** Exercise **
Your result should be every line of the records below that contains the word "Exercice".

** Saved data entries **
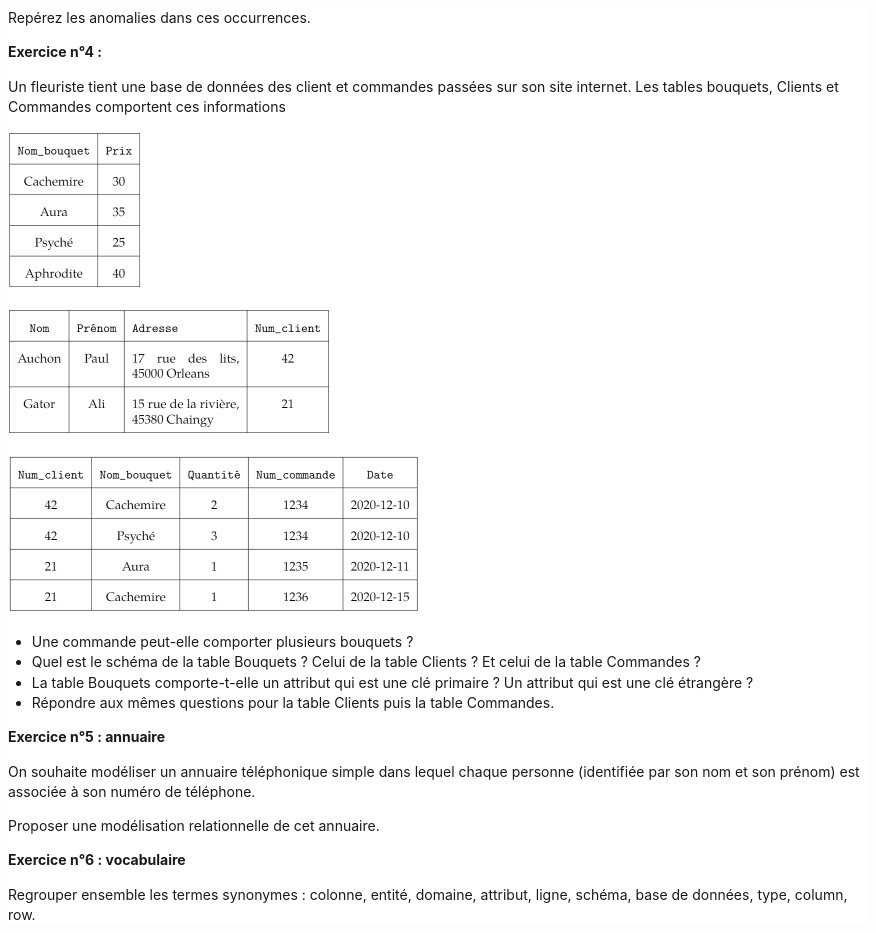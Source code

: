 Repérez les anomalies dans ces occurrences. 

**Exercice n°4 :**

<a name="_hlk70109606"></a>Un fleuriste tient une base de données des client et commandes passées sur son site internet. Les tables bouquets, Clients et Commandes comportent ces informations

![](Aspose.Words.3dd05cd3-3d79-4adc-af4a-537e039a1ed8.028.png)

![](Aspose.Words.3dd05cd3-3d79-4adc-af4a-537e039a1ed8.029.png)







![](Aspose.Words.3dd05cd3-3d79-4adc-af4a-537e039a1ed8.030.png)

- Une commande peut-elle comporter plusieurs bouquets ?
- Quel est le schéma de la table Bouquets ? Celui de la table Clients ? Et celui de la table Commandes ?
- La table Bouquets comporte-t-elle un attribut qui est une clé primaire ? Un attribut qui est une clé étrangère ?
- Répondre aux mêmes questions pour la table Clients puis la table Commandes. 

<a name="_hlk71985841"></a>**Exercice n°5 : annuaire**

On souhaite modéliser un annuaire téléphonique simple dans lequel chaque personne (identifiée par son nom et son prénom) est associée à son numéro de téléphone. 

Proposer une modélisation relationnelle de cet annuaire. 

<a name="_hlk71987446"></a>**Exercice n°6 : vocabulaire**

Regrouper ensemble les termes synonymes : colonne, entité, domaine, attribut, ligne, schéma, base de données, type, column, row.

==

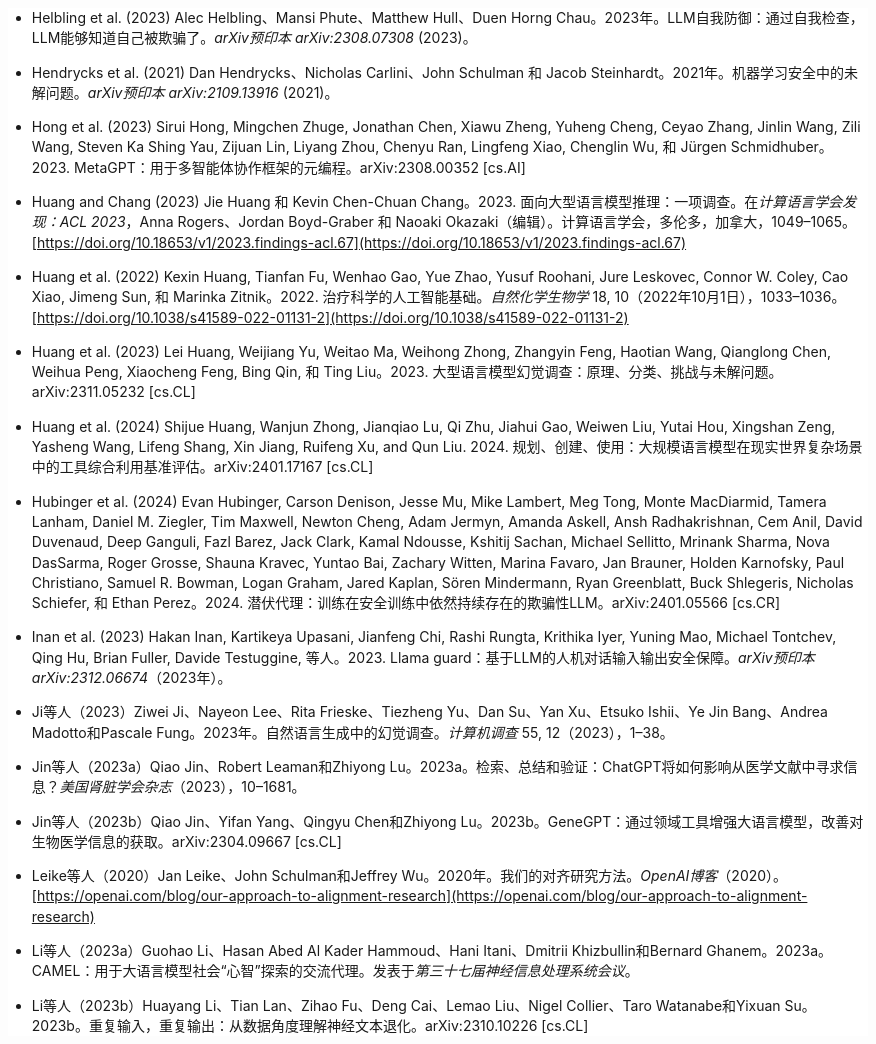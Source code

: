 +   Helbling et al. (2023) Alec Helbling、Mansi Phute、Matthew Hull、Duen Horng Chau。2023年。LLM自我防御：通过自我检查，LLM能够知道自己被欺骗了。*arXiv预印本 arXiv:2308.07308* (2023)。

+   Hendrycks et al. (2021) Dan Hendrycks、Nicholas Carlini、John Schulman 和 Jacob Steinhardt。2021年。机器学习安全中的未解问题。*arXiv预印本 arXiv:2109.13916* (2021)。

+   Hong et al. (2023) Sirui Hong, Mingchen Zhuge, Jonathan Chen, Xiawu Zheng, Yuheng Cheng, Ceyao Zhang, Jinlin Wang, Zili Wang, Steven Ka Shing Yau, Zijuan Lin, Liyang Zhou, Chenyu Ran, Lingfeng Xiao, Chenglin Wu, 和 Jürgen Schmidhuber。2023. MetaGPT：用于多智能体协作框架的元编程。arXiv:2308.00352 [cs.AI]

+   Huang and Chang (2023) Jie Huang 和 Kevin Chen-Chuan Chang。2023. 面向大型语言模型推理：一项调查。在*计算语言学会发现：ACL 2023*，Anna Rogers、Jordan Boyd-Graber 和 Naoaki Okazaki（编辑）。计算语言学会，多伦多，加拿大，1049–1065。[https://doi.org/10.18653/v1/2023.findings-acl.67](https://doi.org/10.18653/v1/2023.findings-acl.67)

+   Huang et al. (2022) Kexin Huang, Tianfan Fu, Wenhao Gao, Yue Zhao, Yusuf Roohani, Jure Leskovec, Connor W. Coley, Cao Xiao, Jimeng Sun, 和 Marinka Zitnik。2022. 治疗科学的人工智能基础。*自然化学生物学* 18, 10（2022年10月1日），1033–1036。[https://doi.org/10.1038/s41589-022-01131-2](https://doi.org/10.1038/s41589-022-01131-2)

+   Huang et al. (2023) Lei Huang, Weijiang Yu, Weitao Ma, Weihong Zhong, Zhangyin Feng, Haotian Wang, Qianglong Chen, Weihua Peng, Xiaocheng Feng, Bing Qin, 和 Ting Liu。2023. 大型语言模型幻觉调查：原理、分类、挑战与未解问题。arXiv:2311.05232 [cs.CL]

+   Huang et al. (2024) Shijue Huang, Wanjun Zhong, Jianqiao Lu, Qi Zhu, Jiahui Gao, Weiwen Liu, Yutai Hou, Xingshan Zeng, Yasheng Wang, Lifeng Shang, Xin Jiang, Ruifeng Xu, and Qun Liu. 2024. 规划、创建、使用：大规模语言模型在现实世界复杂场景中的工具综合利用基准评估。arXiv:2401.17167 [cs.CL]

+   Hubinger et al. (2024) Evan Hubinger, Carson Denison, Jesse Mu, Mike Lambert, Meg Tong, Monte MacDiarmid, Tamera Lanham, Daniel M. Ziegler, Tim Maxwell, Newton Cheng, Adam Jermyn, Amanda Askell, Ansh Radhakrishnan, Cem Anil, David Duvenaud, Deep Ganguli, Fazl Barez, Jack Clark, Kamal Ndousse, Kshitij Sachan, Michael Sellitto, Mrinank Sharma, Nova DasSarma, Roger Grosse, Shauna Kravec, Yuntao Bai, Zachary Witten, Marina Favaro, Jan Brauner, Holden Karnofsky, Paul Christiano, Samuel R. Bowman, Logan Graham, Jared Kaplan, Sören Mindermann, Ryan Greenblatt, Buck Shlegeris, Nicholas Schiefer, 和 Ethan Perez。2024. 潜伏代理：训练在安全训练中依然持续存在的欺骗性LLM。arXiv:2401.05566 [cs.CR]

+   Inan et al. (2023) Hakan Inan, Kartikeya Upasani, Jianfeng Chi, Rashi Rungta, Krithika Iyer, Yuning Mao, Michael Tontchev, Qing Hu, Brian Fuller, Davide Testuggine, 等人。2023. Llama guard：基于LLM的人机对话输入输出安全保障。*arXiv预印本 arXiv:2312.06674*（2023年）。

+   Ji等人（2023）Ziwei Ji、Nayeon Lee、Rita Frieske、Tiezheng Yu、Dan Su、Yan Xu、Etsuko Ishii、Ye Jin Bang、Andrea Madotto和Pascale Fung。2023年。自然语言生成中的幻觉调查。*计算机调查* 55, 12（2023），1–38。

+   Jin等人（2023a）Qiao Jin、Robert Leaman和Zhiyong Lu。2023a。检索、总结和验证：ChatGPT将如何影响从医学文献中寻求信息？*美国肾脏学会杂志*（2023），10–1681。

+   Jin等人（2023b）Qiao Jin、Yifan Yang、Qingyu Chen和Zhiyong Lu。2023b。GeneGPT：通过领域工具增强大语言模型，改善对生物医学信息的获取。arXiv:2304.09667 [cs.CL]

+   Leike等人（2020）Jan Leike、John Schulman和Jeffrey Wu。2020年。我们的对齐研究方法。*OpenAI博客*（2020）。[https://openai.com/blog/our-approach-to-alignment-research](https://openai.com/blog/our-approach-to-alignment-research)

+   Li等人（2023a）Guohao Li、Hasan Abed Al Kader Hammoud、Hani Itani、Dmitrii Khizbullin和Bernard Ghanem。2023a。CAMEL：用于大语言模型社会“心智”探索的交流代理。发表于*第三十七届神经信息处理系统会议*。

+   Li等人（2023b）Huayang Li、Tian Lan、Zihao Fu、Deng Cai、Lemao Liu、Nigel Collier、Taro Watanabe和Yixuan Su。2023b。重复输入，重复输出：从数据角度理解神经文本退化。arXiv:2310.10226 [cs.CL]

--

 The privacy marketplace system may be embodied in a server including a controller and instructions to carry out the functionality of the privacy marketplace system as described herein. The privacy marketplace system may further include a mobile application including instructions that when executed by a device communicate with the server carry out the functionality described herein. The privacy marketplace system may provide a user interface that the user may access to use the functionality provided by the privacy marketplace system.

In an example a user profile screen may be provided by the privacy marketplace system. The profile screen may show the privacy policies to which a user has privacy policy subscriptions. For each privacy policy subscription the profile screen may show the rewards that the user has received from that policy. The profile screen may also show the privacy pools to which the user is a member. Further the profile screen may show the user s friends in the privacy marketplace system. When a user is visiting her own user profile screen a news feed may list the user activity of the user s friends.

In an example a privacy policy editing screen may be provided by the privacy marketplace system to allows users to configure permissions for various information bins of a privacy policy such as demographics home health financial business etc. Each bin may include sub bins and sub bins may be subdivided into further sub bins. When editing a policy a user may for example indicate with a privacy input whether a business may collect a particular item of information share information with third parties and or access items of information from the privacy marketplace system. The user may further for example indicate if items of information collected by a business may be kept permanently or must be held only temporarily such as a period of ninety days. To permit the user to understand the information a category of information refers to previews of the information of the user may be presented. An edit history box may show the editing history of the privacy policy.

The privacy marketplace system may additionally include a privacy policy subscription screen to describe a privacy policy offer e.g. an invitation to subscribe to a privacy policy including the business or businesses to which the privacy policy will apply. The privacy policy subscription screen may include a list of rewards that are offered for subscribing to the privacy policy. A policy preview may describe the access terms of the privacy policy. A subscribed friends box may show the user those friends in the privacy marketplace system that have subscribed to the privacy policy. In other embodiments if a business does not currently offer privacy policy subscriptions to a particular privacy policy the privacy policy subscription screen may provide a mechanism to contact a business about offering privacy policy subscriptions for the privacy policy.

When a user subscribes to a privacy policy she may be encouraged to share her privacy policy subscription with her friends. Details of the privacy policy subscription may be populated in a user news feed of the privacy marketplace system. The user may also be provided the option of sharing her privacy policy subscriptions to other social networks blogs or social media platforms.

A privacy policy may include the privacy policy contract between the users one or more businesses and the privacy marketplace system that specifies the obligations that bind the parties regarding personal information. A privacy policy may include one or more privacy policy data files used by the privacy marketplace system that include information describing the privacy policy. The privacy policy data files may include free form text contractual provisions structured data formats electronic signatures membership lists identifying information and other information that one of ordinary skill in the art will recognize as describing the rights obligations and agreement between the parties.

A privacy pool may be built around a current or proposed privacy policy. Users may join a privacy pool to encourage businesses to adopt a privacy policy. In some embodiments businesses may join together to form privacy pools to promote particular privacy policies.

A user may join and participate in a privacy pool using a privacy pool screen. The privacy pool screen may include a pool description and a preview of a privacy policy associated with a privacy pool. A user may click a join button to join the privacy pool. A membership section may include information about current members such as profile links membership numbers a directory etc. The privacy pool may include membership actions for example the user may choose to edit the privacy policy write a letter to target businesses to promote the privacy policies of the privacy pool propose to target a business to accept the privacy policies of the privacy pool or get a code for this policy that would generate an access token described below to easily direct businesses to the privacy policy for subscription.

** The answer **
**Exercice n°4 :**
<a name="_hlk71985841"></a>**Exercice n°5 : annuaire**
<a name="_hlk71987446"></a>**Exercice n°6 : vocabulaire**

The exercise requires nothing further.